Por Luis Alberto Comino.

Contrasta la escasa producción cinematográfica española, durante los últimos años del siglo pasado en el llamado género negro, con la cantidad de cintas de ese mismo género que se han producido en las dos décadas que llevamos de este, especialmente en los últimos años. Si exceptuamos la genial El crack y su secuela, pocos títulos nos vienen a la memoria (quizás Todo por la pasta de Urbizu en 1991 o El beso del sueño de Moreno Alba en 1992, como más representativas), sin embargo en el siglo XXI, desde la genial X de Luis Marías en 2002, los títulos se suceden en cascada, como Secuestrados, Que Dios nos perdone, Tarde para la ira o la que continúa siendo la gran referente entre sus ellas, la genial La isla mínima. Quizás sea que la producción literaria de este género ha aumentado de manera casi exponencial, empezando por mi admirado Lorenzo Silva y su serie Bevilacqua (que tan poco y tan mal se ha llevado al cine) y finalizando por Dolores Redondo con su trilogía del Baztán (llevada al cine por Fernando González Molina), o Eva García Saenz de Urturi con la trilogía de la Ciudad Blanca, cuya primera entrega, El silencio de la ciudad blanca, Daniel Calparsoro (Barcelona 1968), ha llevado a la gran pantalla.

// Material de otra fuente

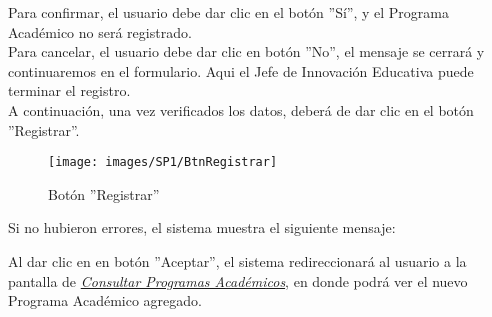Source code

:         Para confirmar, el usuario debe dar clic en el botón ''Sí'', y el Programa Académico no será registrado.\\

        Para cancelar, el usuario debe dar clic en botón ''No'', el mensaje se cerrará y continuaremos en el formulario. Aqui el Jefe de Innovación Educativa puede terminar el registro.\\

        A continuación, una vez verificados los datos, deberá de dar clic en el botón ''Registrar''.
        \begin{figure}[!hbtp]
            \centering
            \hypertarget{btnreg}{\texttt{[image: images/SP1/BtnRegistrar]}}
            \caption{Botón ''Registrar''}
            \label{btnreg}
        \end{figure}

        Si no hubieron errores, el sistema muestra el siguiente mensaje:

        Al dar clic en en botón ''Aceptar'', el sistema redireccionará al usuario a la pantalla de \hyperlink{consultarpa}{\textit{Consultar Programas Académicos}}, en donde podrá ver el nuevo Programa Académico agregado.\\

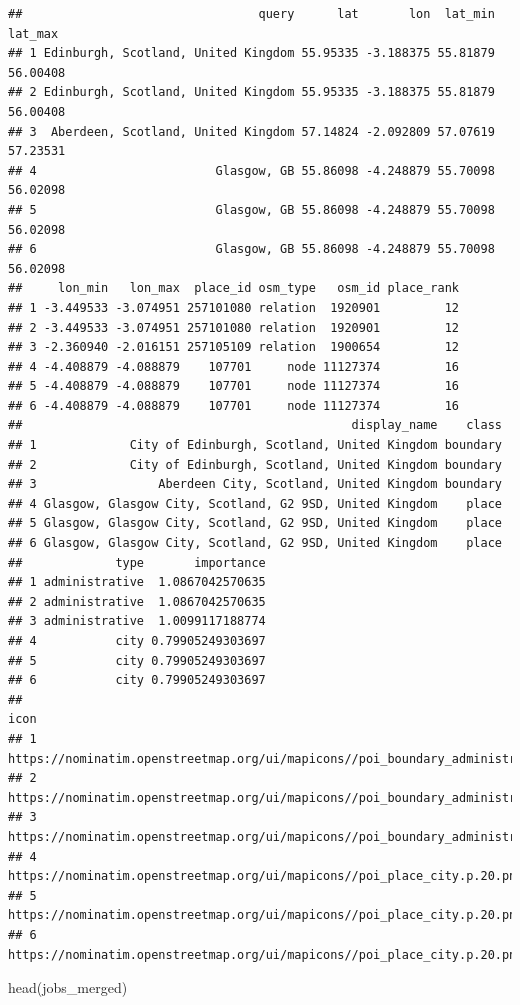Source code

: \documentclass[
]{article}
\newenvironment{Shaded}{\begin{snugshade}}{\end{snugshade}}
\newcommand{\KeywordTok}[1]{\textcolor[rgb]{0.94,0.87,0.69}{#1}}
\newcommand{\NormalTok}[1]{\textcolor[rgb]{0.80,0.80,0.80}{#1}}
\begin{document}
\begin{verbatim}
##                                 query      lat       lon  lat_min  lat_max
## 1 Edinburgh, Scotland, United Kingdom 55.95335 -3.188375 55.81879 56.00408
## 2 Edinburgh, Scotland, United Kingdom 55.95335 -3.188375 55.81879 56.00408
## 3  Aberdeen, Scotland, United Kingdom 57.14824 -2.092809 57.07619 57.23531
## 4                         Glasgow, GB 55.86098 -4.248879 55.70098 56.02098
## 5                         Glasgow, GB 55.86098 -4.248879 55.70098 56.02098
## 6                         Glasgow, GB 55.86098 -4.248879 55.70098 56.02098
##     lon_min   lon_max  place_id osm_type   osm_id place_rank
## 1 -3.449533 -3.074951 257101080 relation  1920901         12
## 2 -3.449533 -3.074951 257101080 relation  1920901         12
## 3 -2.360940 -2.016151 257105109 relation  1900654         12
## 4 -4.408879 -4.088879    107701     node 11127374         16
## 5 -4.408879 -4.088879    107701     node 11127374         16
## 6 -4.408879 -4.088879    107701     node 11127374         16
##                                              display_name    class
## 1             City of Edinburgh, Scotland, United Kingdom boundary
## 2             City of Edinburgh, Scotland, United Kingdom boundary
## 3                 Aberdeen City, Scotland, United Kingdom boundary
## 4 Glasgow, Glasgow City, Scotland, G2 9SD, United Kingdom    place
## 5 Glasgow, Glasgow City, Scotland, G2 9SD, United Kingdom    place
## 6 Glasgow, Glasgow City, Scotland, G2 9SD, United Kingdom    place
##             type       importance
## 1 administrative  1.0867042570635
## 2 administrative  1.0867042570635
## 3 administrative  1.0099117188774
## 4           city 0.79905249303697
## 5           city 0.79905249303697
## 6           city 0.79905249303697
##                                                                                    icon
## 1 https://nominatim.openstreetmap.org/ui/mapicons//poi_boundary_administrative.p.20.png
## 2 https://nominatim.openstreetmap.org/ui/mapicons//poi_boundary_administrative.p.20.png
## 3 https://nominatim.openstreetmap.org/ui/mapicons//poi_boundary_administrative.p.20.png
## 4              https://nominatim.openstreetmap.org/ui/mapicons//poi_place_city.p.20.png
## 5              https://nominatim.openstreetmap.org/ui/mapicons//poi_place_city.p.20.png
## 6              https://nominatim.openstreetmap.org/ui/mapicons//poi_place_city.p.20.png
\end{verbatim}

\begin{Shaded}
\begin{Highlighting}[]
\KeywordTok{head}\NormalTok{(jobs\_merged)}
\end{Highlighting}
\end{Shaded}
\end{document}
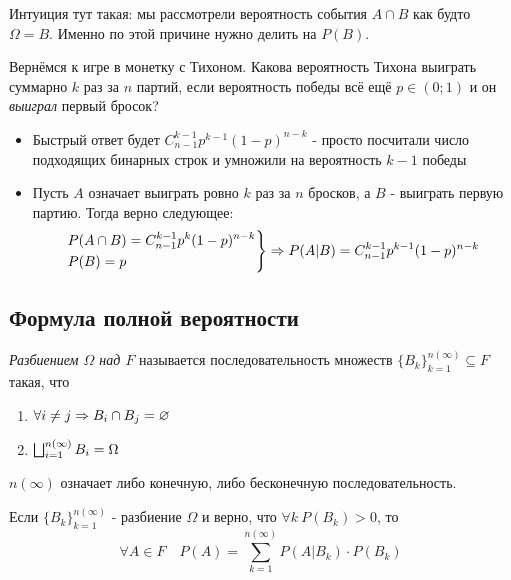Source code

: \begin{note}
	Интуиция тут такая: мы рассмотрели вероятность события $A \cap B$ как будто $\Omega = B$. Именно по этой причине нужно делить на $P(B)$.
\end{note}

\begin{example}
	Вернёмся к игре в монетку с Тихоном. Какова вероятность Тихона выиграть суммарно $k$ раз за $n$ партий, если вероятность победы всё ещё $p \in (0; 1)$ и он \textit{выиграл} первый бросок?
	\begin{itemize}
		\item Быстрый ответ будет $C_{n - 1}^{k - 1} p^{k - 1} (1 - p)^{n - k}$ - просто посчитали число подходящих бинарных строк и умножили на вероятность $k - 1$ победы
		
		\item Пусть $A$ означает выиграть ровно $k$ раз за $n$ бросков, а $B$ - выиграть первую партию. Тогда верно следующее:
		\[
			\left.\begin{aligned}
				&{P(A \cap B) = C_{n - 1}^{k - 1} p^k (1 - p)^{n - k}} 
				\\
				&{P(B) = p}
			\end{aligned}\right\}
			\Rightarrow P(A|B) = C_{n - 1}^{k - 1} p^{k - 1} (1 - p)^{n - k}
		\]
	\end{itemize}
\end{example}

\subsection{Формула полной вероятности}

\begin{definition}
	\textit{Разбиением $\Omega$ над $F$} называется последовательность множеств $\{B_k\}_{k = 1}^{n(\infty)} \subseteq F$ такая, что
	\begin{enumerate}
		\item $\forall i \neq j \Rightarrow B_i \cap B_j = \varnothing$
		
		\item $\bigsqcup_{i = 1}^{n (\infty)} B_i = \Omega$
	\end{enumerate}
\end{definition}

\begin{note}
	$n(\infty)$ означает либо конечную, либо бесконечную последовательность.
\end{note}

\begin{theorem}
	Если $\{B_k\}_{k = 1}^{n(\infty)}$ - разбиение $\Omega$ и верно, что $\forall k\ P(B_k) > 0$, то
	\[
		\forall A \in F \quad P(A) = \sum_{k = 1}^{n(\infty)} P(A|B_k) \cdot P(B_k)
	\]
\end{theorem}

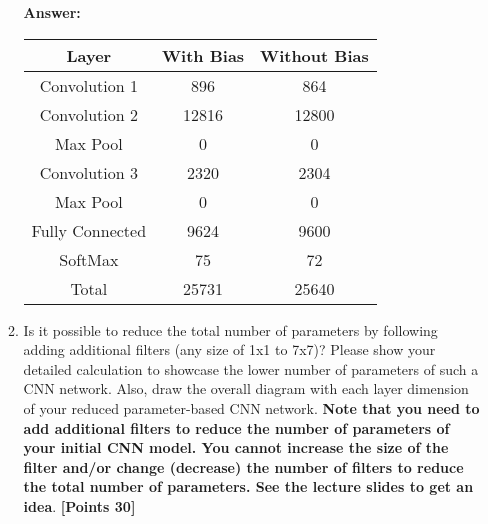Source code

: \documentclass[12pt]{article}
\begin{document}
\begin{enumerate}
\begin{enumerate}
                        \textbf{Answer:}
                        \begin{table}[h]
                              \centering
                              \begin{tabular}{|ccc|}
                                    \hline
                                    \textbf{Layer}  & \textbf{With Bias} & \textbf{Without Bias} \\
                                    \hline
                                    Convolution 1   & 896                & 864                   \\
                                    \hline
                                    Convolution 2   & 12816              & 12800                 \\
                                    \hline
                                    Max Pool        & 0                  & 0                     \\
                                    \hline
                                    Convolution 3   & 2320               & 2304                  \\
                                    \hline
                                    Max Pool        & 0                  & 0                     \\
                                    \hline
                                    Fully Connected & 9624               & 9600                  \\
                                    \hline
                                    SoftMax         & 75                 & 72                    \\
                                    \hline
                                    Total           & 25731              & 25640                 \\
                                    \hline
                              \end{tabular}
                        \end{table}
                  \item Is it possible to reduce the total number of parameters
                        by following adding additional filters (any size of 1x1
                        to 7x7)? Please show your detailed calculation to
                        showcase the lower number of parameters of such a CNN
                        network. Also, draw the overall diagram with each layer
                        dimension of your reduced parameter-based CNN network.
                        \textbf{Note that you need to add additional filters to
                              reduce the number of parameters of your initial CNN
                              model. You cannot increase the size of the filter and/or
                              change (decrease) the number of filters to reduce the
                              total number of parameters. See the lecture slides to
                              get an idea}. \textbf{[Points 30]}


\end{enumerate}
\end{enumerate}
\end{document}
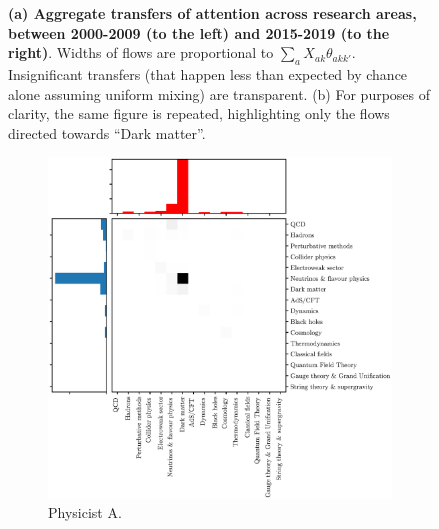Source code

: \documentclass{article}
\begin{document}
\begin{figure}[h]
\begin{subfigure}{0.45\textwidth}
    \label{fig:sankey_b}
\end{subfigure}
     \caption{\textbf{(a) Aggregate transfers of attention across research areas, between 2000-2009 (to the left) and 2015-2019 (to the right)}. Widths of flows are proportional to $\sum_a X_{ak}\theta_{akk'}$. Insignificant transfers (that happen less than expected by chance alone assuming uniform mixing) are transparent. (b) For purposes of clarity, the same figure is repeated, highlighting only the flows directed towards ``Dark matter''.}
     \label{fig:sankey}
 \end{figure}


\begin{figure}[h]
\begin{subfigure}{.45\textwidth}
    \includegraphics[width=1.15\textwidth]{Fig4a.eps}
    \caption{Physicist A. %
    }
    \label{fig:S.Ando.1}
\end{subfigure}\hfill%
\begin{subfigure}{0.45\textwidth}

\end{subfigure}
\end{figure}
\end{document}
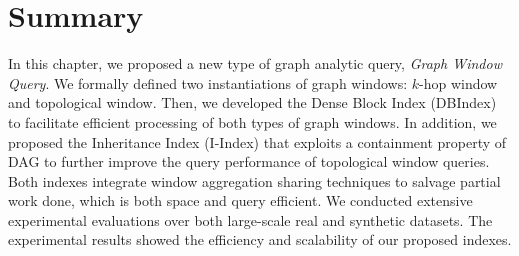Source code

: \section{Summary}
In this chapter, we proposed a new type of graph analytic query, \emph{Graph Window Query}. We formally defined two instantiations of graph windows: $k$-hop window and topological window. Then, we developed the Dense Block Index (DBIndex) to facilitate efficient processing of both types of graph windows. In addition, we proposed the Inheritance Index (I-Index) that exploits a containment property of DAG to further improve the query performance of topological window queries. Both indexes integrate window aggregation sharing techniques to salvage partial work done, which is both space and query efficient. We conducted extensive experimental evaluations over both large-scale real and synthetic datasets. The experimental results showed the efficiency and scalability of our proposed indexes. 


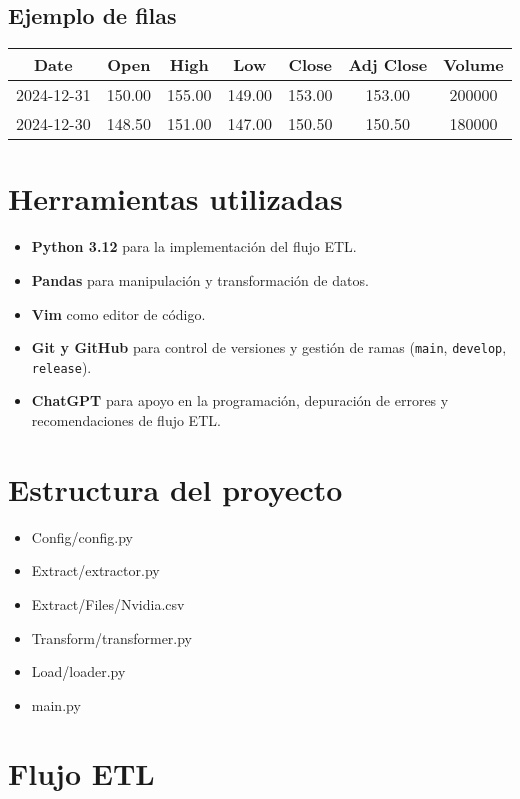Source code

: \documentclass[12pt,a4paper]{article}
\begin{document}
	\subsection{Ejemplo de filas}
	\begin{center}
		\begin{tabular}{|c|c|c|c|c|c|c|}
			\hline
			Date & Open & High & Low & Close & Adj Close & Volume \\
			\hline
			2024-12-31 & 150.00 & 155.00 & 149.00 & 153.00 & 153.00 & 200000 \\
			2024-12-30 & 148.50 & 151.00 & 147.00 & 150.50 & 150.50 & 180000 \\
			\hline
		\end{tabular}
	\end{center}
	
	\section{Herramientas utilizadas}
	\begin{itemize}
		\item \textbf{Python 3.12} para la implementación del flujo ETL.
		\item \textbf{Pandas} para manipulación y transformación de datos.
		\item \textbf{Vim} como editor de código.
		\item \textbf{Git y GitHub} para control de versiones y gestión de ramas (\texttt{main}, \texttt{develop}, \texttt{release}).
		\item \textbf{ChatGPT} para apoyo en la programación, depuración de errores y recomendaciones de flujo ETL.
	\end{itemize}
	
	\section{Estructura del proyecto}
	\begin{itemize}
		\item Config/config.py
		\item Extract/extractor.py
		\item Extract/Files/Nvidia.csv
		\item Transform/transformer.py
		\item Load/loader.py
		\item main.py
	\end{itemize}
	
	\section{Flujo ETL}
\end{document}
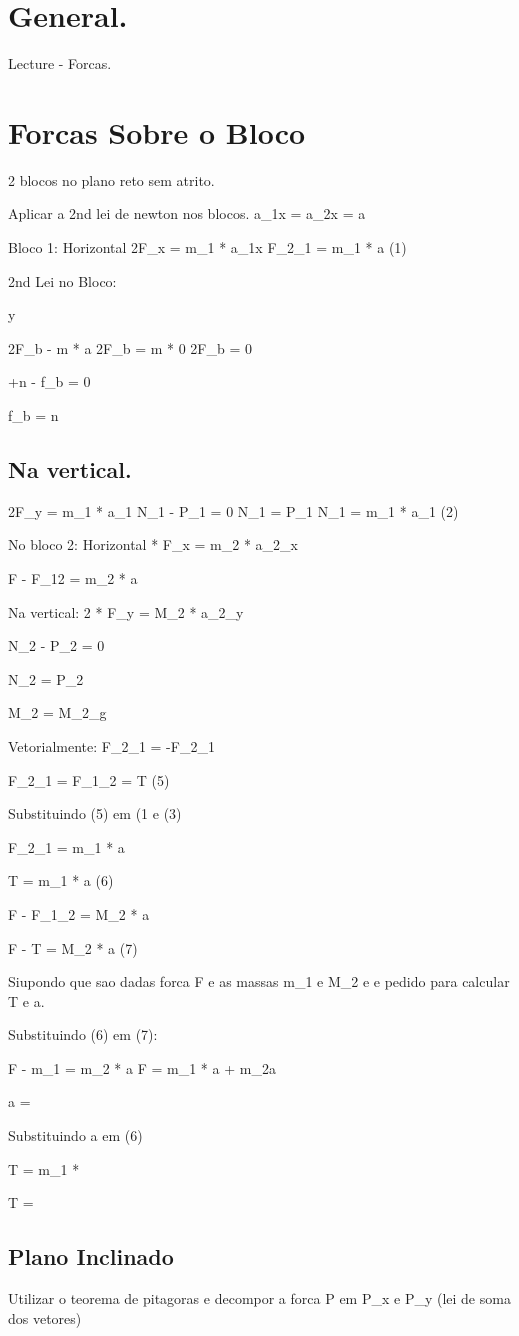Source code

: \documentclass[a4paper,12pt]{article}
\begin{document}
\section{General.}
Lecture - Forcas.
\section{Forcas Sobre o Bloco}
2 blocos no plano reto \to sem atrito.

Aplicar a 2nd lei de newton nos blocos.
a_1x = a_2x = a

Bloco 1:
Horizontal \to 2F_x = m_1 * a_1x
F_2_1 = m_1 * a (1)

2nd Lei no Bloco:

\uparrow y

2F_b - m * a
2F_b = m * 0
2F_b = 0

+n - f_b = 0

f_b = n

\subsection{Na vertical.}
2F_y = m_1 * a_1
N_1 - P_1 = 0
N_1 = P_1
N_1 = m_1 * a_1 (2)

No bloco 2:
Horizontal  * F_x = m_2 * a_2_x

F - F_12 = m_2 * a

Na vertical:
2 * F_y = M_2 * a_2_y

N_2 - P_2 = 0

N_2 = P_2

M_2 = M_2_g

Vetorialmente:
F_2_1 = -F_2_1

F_2_1 = F_1_2 = T (5)

Substituindo (5) em (1 e (3)

F_2_1 = m_1 * a

T = m_1 * a (6)

F - F_1_2 = M_2 * a

F - T = M_2 * a (7)

Siupondo que sao dadas  forca F e as massas m_1 e M_2 e e pedido para calcular T e a.

Substituindo (6) em (7):

F - m_1 = m_2 * a
F = m_1 * a + m_2a

a = 

Substituindo a em (6)

T = m_1 * 

T = 

\subsection{Plano Inclinado}

Utilizar o teorema de pitagoras e decompor a forca P em P_x e P_y (lei de soma dos vetores)
\end{document}
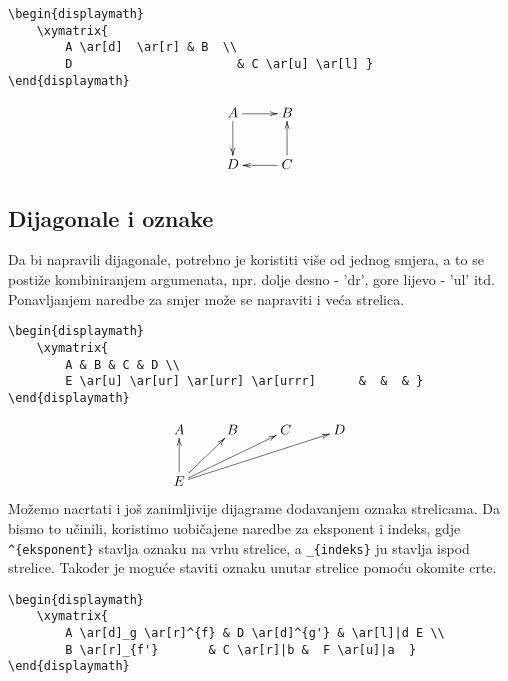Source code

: \begin{verbatim}
\begin{displaymath}
    \xymatrix{
        A \ar[d]  \ar[r] & B  \\
        D                       & C \ar[u] \ar[l] }
\end{displaymath}
\end{verbatim}



\begin{displaymath}
    \xymatrix{
        A \ar[d] \ar[r] & B \\
        D    & C \ar[u] \ar[l] }
\end{displaymath}


\subsection{Dijagonale i oznake}
\justify
Da bi napravili dijagonale, potrebno je koristiti više od jednog smjera, a to se postiže kombiniranjem argumenata, npr. dolje desno - 'dr', gore lijevo - 'ul' itd. Ponavljanjem naredbe za smjer može se napraviti i veća strelica.


\begin{verbatim}
\begin{displaymath}
    \xymatrix{
        A & B & C & D \\
        E \ar[u] \ar[ur] \ar[urr] \ar[urrr]      &  &  & }
\end{displaymath}
\end{verbatim}

\begin{displaymath}
    \xymatrix{
        A & B & C & D \\
        E \ar[u] \ar[ur] \ar[urr] \ar[urrr]      &  &  & }
\end{displaymath}
\newpage
Možemo nacrtati i još zanimljivije dijagrame dodavanjem oznaka strelicama. Da bismo to učinili, koristimo uobičajene naredbe za eksponent i indeks, gdje \verb|^{eksponent}| stavlja oznaku na vrhu strelice, a \verb|_{indeks}| ju stavlja ispod strelice. Također je moguće staviti oznaku unutar strelice pomoću okomite crte.

\begin{verbatim}
\begin{displaymath}
    \xymatrix{
        A \ar[d]_g \ar[r]^{f} & D \ar[d]^{g'} & \ar[l]|d E \\
        B \ar[r]_{f'}       & C \ar[r]|b &  F \ar[u]|a  }
\end{displaymath}
\end{verbatim}

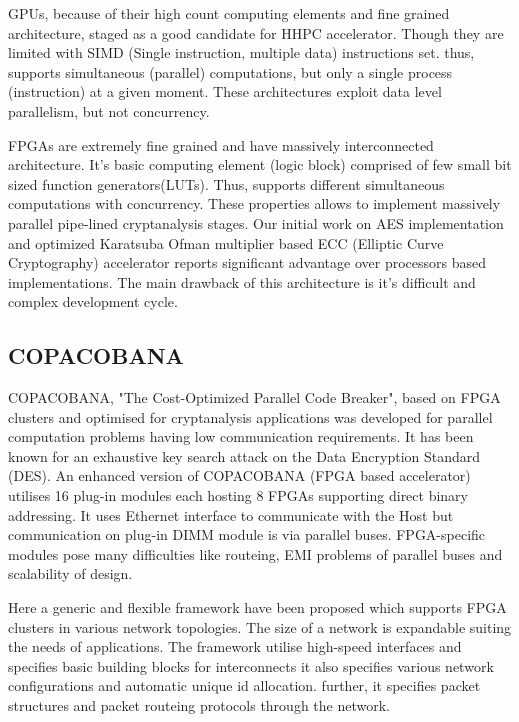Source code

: \documentclass[10pt, conference, compsocconf]{IEEEtran}
\begin{document}
GPUs, because of their high count computing elements and fine grained architecture, staged as a good candidate for HHPC accelerator. Though they are limited with SIMD (Single instruction, multiple data) instructions set. thus, supports simultaneous (parallel) computations, but only a single process (instruction) at a given moment. These architectures exploit data level parallelism, but not concurrency.

FPGAs are extremely fine grained and have massively interconnected architecture. It's basic computing element (logic block) comprised of few small bit sized function generators(LUTs). Thus, supports different simultaneous computations with concurrency. These properties allows to implement massively parallel pipe-lined cryptanalysis stages. Our initial work on AES implementation\cite{bajpaidesign} and optimized Karatsuba Ofman multiplier \cite{Kapoor:2016:LOI:2916026.2916030} based ECC (Elliptic Curve Cryptography) accelerator reports significant advantage over processors based implementations. The main drawback of this architecture is it's difficult and complex development cycle.

\subsection{COPACOBANA\cite{guneysu2008enhancing}}
COPACOBANA, "The Cost-Optimized Parallel Code Breaker", based on FPGA clusters and optimised for cryptanalysis applications was developed for parallel computation problems having low communication requirements. It has been known for an exhaustive key search attack on the Data Encryption Standard (DES). An enhanced version of COPACOBANA (FPGA based accelerator) utilises 16 plug-in modules each hosting 8 FPGAs supporting direct binary addressing. It uses Ethernet interface to communicate with the Host but communication on plug-in DIMM module is via parallel buses. FPGA-specific modules pose many difficulties like routeing, EMI problems of parallel buses and scalability of design. 


Here a generic and flexible framework have been proposed which supports FPGA clusters in various network topologies. The size of a network is expandable suiting the needs of applications. The framework utilise high-speed interfaces and specifies basic building blocks for interconnects it also specifies various network configurations and automatic unique id allocation. further, it specifies packet structures and  packet routeing protocols through the network. 
\end{document}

Calparsoro, que llevó con bastante acierto sus últimas cintas (la mas que correcta El aviso y la genial Cien años de perdón), hace esta nueva incursión en la adaptación literaria, con un título muy complicado de llevar a la pantalla. La película no tiene la suficiente cohesión entre las distintas tramas que plantea la novela, lo que deja al espectador que no la ha leído, en un mar de dudas que el director no es capaz de aclarar, ni tan siquiera en el desenlace final de la trama. Los personajes no están bien definidos y basculan en la película entre la acción y la trama detectivesca, sin llegar al fondo de los mismos. Eso sí, en las escenas de acción (léase persecución), Calparsoro está inmenso (especialmente en la persecución por los altos de la Catedral de Vitoria), apoyado en la magnífica fotografía de Josu Inchaustegui, que le da un toque de frialdad a la acción interesante y que convierte a Vitoria en un personaje mas de la cinta, eso sí sin llegar a la profundidad que la novela exige de la ciudad alavesa. El desarrollo de la acción tampoco aclara las omisiones a aspectos que se me antojan claves en la trama, ignoro si intencionadas o debidas al metraje de la cinta: Los lugares donde se encuentran los cadáveres, que no son aleatorios y sobre todo, el papel que en ellos tiene los “eguzkilores” (la carlina angélica, una planta que es todo un símbolo y una leyenda en la mitología vasca) con la que el asesino, tapa los genitales de sus victimas.

Los actores, encabezados por Javier Rey y Belén Rueda, no llegan en ningún momento a transmitir lo que sus personajes pueden dar de sí, y se pierden en giros deslavazados de la acción y de su relación personal que queda, como otras muchas cosas del guión, a la mas que libre interpretación del espectador. Aura Garrido, una buena actriz a mi modo de ver, me parece una vez mas desaprovechada, en un papel en el que podría dar mucho más de si. Y entre los secundarios, destacar Ramón Barea, que esta muy bien en un papel que debería ser mas extenso y profundo y sobre todo a Manuel Soro (extraordinario en su papel de villano) y Àlex Brendemühl (en su doble papel de gemelos), que están a gran altura. El resto se pierde en una narración inconexa en la que aparecen y desaparecen sin tener la profundidad que el argumento requiere.

En resumen, estamos ante una película que satisfará a los amantes del genero, pero que evidencia defectos narrativos importantes, que nos dejan con la sensación de que la historia tiene mucho mas calado. Aunque no hayamos leído la novela.